[Records shown]

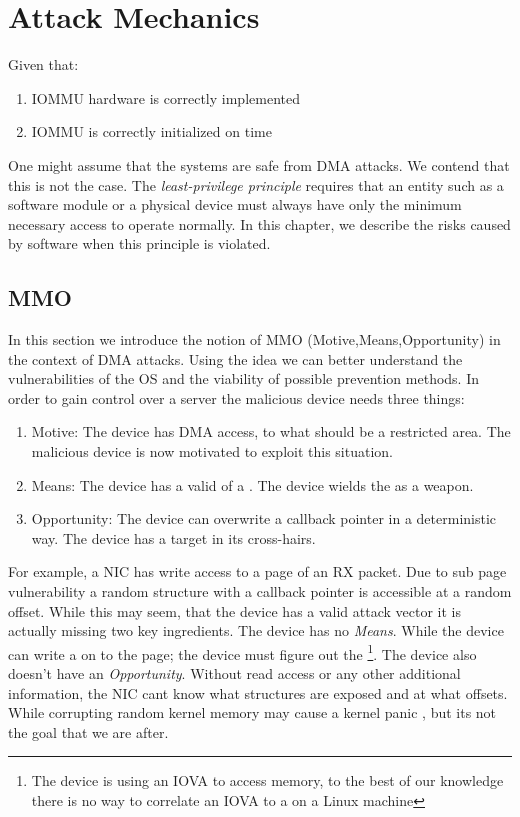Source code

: \section{Attack Mechanics}
Given that:
\begin{enumerate}
    \item IOMMU hardware is correctly implemented 
    \item IOMMU is correctly initialized on time
\end{enumerate}
One might assume that the systems are safe from DMA attacks. We contend that this is not the case. The \textit{least-privilege principle} requires that an entity such as a software module or a physical device must always have only the minimum necessary access to operate normally. In this chapter, we describe the risks caused by software when this principle is violated.
\subsection{MMO}\label{sec:mmo}
In this section we introduce the notion of MMO (Motive,Means,Opportunity) in the context of DMA attacks. Using the idea we can better understand the vulnerabilities of the OS and the viability of possible prevention methods. In order to gain control over a server the malicious device needs three things:
\begin{enumerate}
    \item Motive: The device has DMA access, to what should be a restricted area. The malicious device is now motivated to exploit this situation. 
    \item Means: The device has a valid \kva of a \mabaf. The device wields the \kva as a weapon.
    \item Opportunity: The device can overwrite a callback pointer in a deterministic way. The device has a target in its cross-hairs.
\end{enumerate}
For example, a NIC has write access to a page of an RX packet. Due to sub page vulnerability a random structure with a callback pointer is accessible at a random offset. While this may seem, that the device has a valid attack vector it is actually missing two key ingredients. The device has no \textit{Means}. While the device can write a \mabaf on to the page; the device must figure out the \kva\footnote{The device is using an IOVA to access memory, to the best of our knowledge there is no way to correlate an IOVA to a \kva on a Linux machine}. The device also doesn't have an \textit{Opportunity}. Without  read access or any other additional information, the NIC cant know what structures are exposed and at what offsets. While corrupting random kernel memory may cause a kernel panic \cite{MMT16}, but its not the goal that we are after.


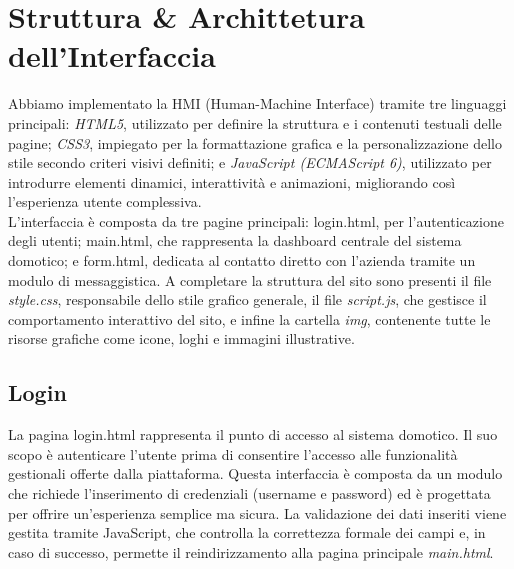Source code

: \documentclass[italian, 12pt, a4paper]{article}
\begin{document}
\section{Struttura \& Archittetura dell'Interfaccia}\label{sec:descrizione}
Abbiamo implementato la HMI (Human-Machine Interface) tramite tre linguaggi principali: \emph{HTML5}, utilizzato per definire la struttura e i contenuti testuali delle pagine; \emph{CSS3}, impiegato per la formattazione grafica e la personalizzazione dello stile secondo criteri visivi definiti; e \emph{JavaScript (ECMAScript 6)}, utilizzato per introdurre elementi dinamici, interattività e animazioni, migliorando così l’esperienza utente complessiva.\\
L'interfaccia è composta da tre pagine principali: login.html, per l'autenticazione degli utenti; main.html, che rappresenta la dashboard centrale del sistema domotico; e form.html, dedicata al contatto diretto con l’azienda tramite un modulo di messaggistica.
A completare la struttura del sito sono presenti il file \emph{style.css}, responsabile dello stile grafico generale, il file \emph{script.js}, che gestisce il comportamento interattivo del sito, e infine la cartella \emph{img}, contenente tutte le risorse grafiche come icone, loghi e immagini illustrative.

\subsection{Login}
La pagina login.html rappresenta il punto di accesso al sistema domotico. Il suo scopo è autenticare l’utente prima di consentire l'accesso alle funzionalità gestionali offerte dalla piattaforma. Questa interfaccia è composta da un modulo che richiede l’inserimento di credenziali (username e password) ed è progettata per offrire un’esperienza semplice ma sicura. La validazione dei dati inseriti viene gestita tramite JavaScript, che controlla la correttezza formale dei campi e, in caso di successo, permette il reindirizzamento alla pagina principale \emph{main.html}.
\end{document}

[/Records shown]

▶ **Required work**: Pull out every line holding "subsection" from the records above, and copy it.

▶ **Task result**:
\subsection{MMO}\label{sec:mmo}
\subsection{Login}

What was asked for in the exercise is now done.